Could you transcribe exactly the lines below, from the line with "Inversion: the value" through the line with "[![ghuertas's 42 ft_printf", and nothing else, leaving out the pictures?

Saved data entries:
________

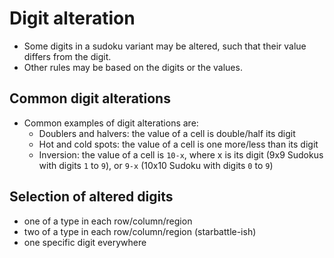# Digit alteration

* Some digits in a sudoku variant may be altered, such that their value differs from the digit.
* Other rules may be based on the digits or the values.

## Common digit alterations

* Common examples of digit alterations are:
  * Doublers and halvers: the value of a cell is double/half its digit
  * Hot and cold spots: the value of a cell is one more/less than its digit
  * Inversion: the value of a cell is `10-x`, where x is its digit (9x9 Sudokus with digits `1` to `9`), or `9-x` (10x10 Sudoku with digits `0` to `9`)

## Selection of altered digits

* one of a type in each row/column/region
* two of a type in each row/column/region (starbattle-ish)
* one specific digit everywhere
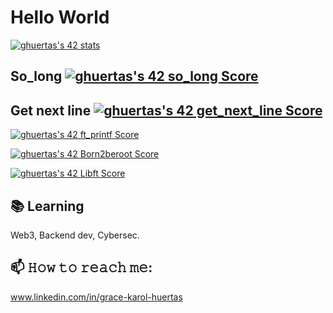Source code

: # Hello World 

[![ghuertas's 42 stats](https://badge42.vercel.app/api/v2/cl6z6v8ln01190gmmomc0sqi9/stats?cursusId=21&coalitionId=66)](https://github.com/JaeSeoKim/badge42)
## So_long [![ghuertas's 42 so_long Score](https://badge42.vercel.app/api/v2/cl6z6v8ln01190gmmomc0sqi9/project/2644047)](https://github.com/JaeSeoKim/badge42)

## Get next line [![ghuertas's 42 get_next_line Score](https://badge42.vercel.app/api/v2/cl6z6v8ln01190gmmomc0sqi9/project/2592176)](https://github.com/JaeSeoKim/badge42)

[![ghuertas's 42 ft_printf Score](https://badge42.vercel.app/api/v2/cl6z6v8ln01190gmmomc0sqi9/project/2585017)](https://github.com/JaeSeoKim/badge42)

[![ghuertas's 42 Born2beroot Score](https://badge42.vercel.app/api/v2/cl6z6v8ln01190gmmomc0sqi9/project/2563138)](https://github.com/JaeSeoKim/badge42)

[![ghuertas's 42 Libft Score](https://badge42.vercel.app/api/v2/cl6z6v8ln01190gmmomc0sqi9/project/2536424)](https://github.com/JaeSeoKim/badge42)

## 📚 Learning
Web3, Backend dev, Cybersec.

## 📫 𝙷𝚘𝚠 𝚝𝚘 𝚛𝚎𝚊𝚌𝚑 𝚖𝚎:
www.linkedin.com/in/grace-karol-huertas

<div align="left">
</div>
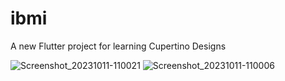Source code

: # ibmi

A new Flutter project for learning Cupertino Designs

![Screenshot_20231011-110021](https://github.com/WilfredNjeunwi/FlutterLearn/assets/147338432/092eaa8c-9a3c-4764-9ef8-980993c4ff3a)
![Screenshot_20231011-110006](https://github.com/WilfredNjeunwi/FlutterLearn/assets/147338432/a7e70cfc-86a3-4d44-9c99-d034c349a34f)


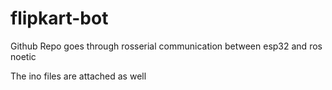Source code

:# flipkart-bot

Github Repo goes through rosserial communication between esp32 and ros noetic

The ino files are attached as well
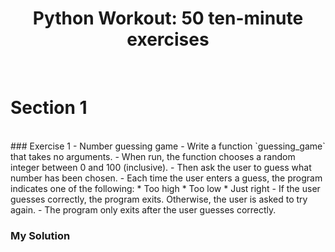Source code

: # <div align="center">Python Workout: 50 ten-minute exercises</div>
<br>

# Section 1
<br>
### Exercise 1 - Number guessing game
- Write a function `guessing_game` that takes no arguments.
- When run, the function chooses a random integer between 0 and 100 (inclusive).
- Then ask the user to guess what number has been chosen.
- Each time the user enters a guess, the program indicates one of the following:
  * Too high
  * Too low
  * Just right
- If the user guesses correctly, the program exits. Otherwise, the user is asked to try again.
- The program only exits after the user guesses correctly.

### My Solution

________

• Result of this task:
  * Inversion: the value of a cell is `10-x`, where x is its digit (9x9 Sudokus with digits `1` to `9`), or `9-x` (10x10 Sudoku with digits `0` to `9`)

## Selection of altered digits

* one of a type in each row/column/region
* two of a type in each row/column/region (starbattle-ish)
* one specific digit everywhere
Source code

: # Hello World 

[![ghuertas's 42 stats](https://badge42.vercel.app/api/v2/cl6z6v8ln01190gmmomc0sqi9/stats?cursusId=21&coalitionId=66)](https://github.com/JaeSeoKim/badge42)
## So_long [![ghuertas's 42 so_long Score](https://badge42.vercel.app/api/v2/cl6z6v8ln01190gmmomc0sqi9/project/2644047)](https://github.com/JaeSeoKim/badge42)

## Get next line [![ghuertas's 42 get_next_line Score](https://badge42.vercel.app/api/v2/cl6z6v8ln01190gmmomc0sqi9/project/2592176)](https://github.com/JaeSeoKim/badge42)

[![ghuertas's 42 ft_printf Score](https://badge42.vercel.app/api/v2/cl6z6v8ln01190gmmomc0sqi9/project/2585017)](https://github.com/JaeSeoKim/badge42)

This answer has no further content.